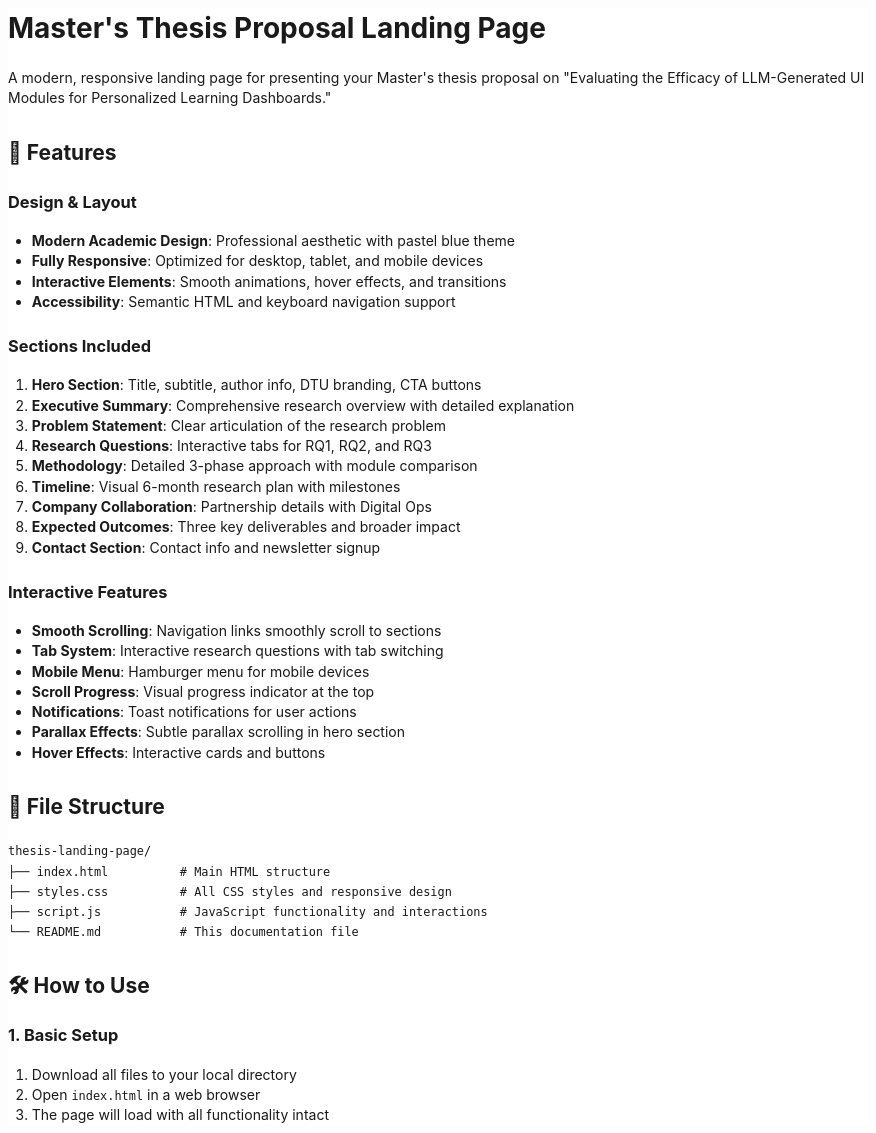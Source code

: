 # Master's Thesis Proposal Landing Page

A modern, responsive landing page for presenting your Master's thesis proposal on "Evaluating the Efficacy of LLM-Generated UI Modules for Personalized Learning Dashboards."

## 🚀 Features

### Design & Layout
- **Modern Academic Design**: Professional aesthetic with pastel blue theme
- **Fully Responsive**: Optimized for desktop, tablet, and mobile devices
- **Interactive Elements**: Smooth animations, hover effects, and transitions
- **Accessibility**: Semantic HTML and keyboard navigation support

### Sections Included
1. **Hero Section**: Title, subtitle, author info, DTU branding, CTA buttons
2. **Executive Summary**: Comprehensive research overview with detailed explanation
3. **Problem Statement**: Clear articulation of the research problem
4. **Research Questions**: Interactive tabs for RQ1, RQ2, and RQ3
5. **Methodology**: Detailed 3-phase approach with module comparison
6. **Timeline**: Visual 6-month research plan with milestones
7. **Company Collaboration**: Partnership details with Digital Ops
8. **Expected Outcomes**: Three key deliverables and broader impact
9. **Contact Section**: Contact info and newsletter signup

### Interactive Features
- **Smooth Scrolling**: Navigation links smoothly scroll to sections
- **Tab System**: Interactive research questions with tab switching
- **Mobile Menu**: Hamburger menu for mobile devices
- **Scroll Progress**: Visual progress indicator at the top
- **Notifications**: Toast notifications for user actions
- **Parallax Effects**: Subtle parallax scrolling in hero section
- **Hover Effects**: Interactive cards and buttons

## 📁 File Structure

```
thesis-landing-page/
├── index.html          # Main HTML structure
├── styles.css          # All CSS styles and responsive design
├── script.js           # JavaScript functionality and interactions
└── README.md           # This documentation file
```

## 🛠️ How to Use

### 1. Basic Setup
1. Download all files to your local directory
2. Open `index.html` in a web browser
3. The page will load with all functionality intact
* * *
REQUIRED ACTION:
In the material above, find every line that has the string "devices" and pull those lines out.

FINISHED EXERCISE:
- **Fully Responsive**: Optimized for desktop, tablet, and mobile devices
- **Mobile Menu**: Hamburger menu for mobile devices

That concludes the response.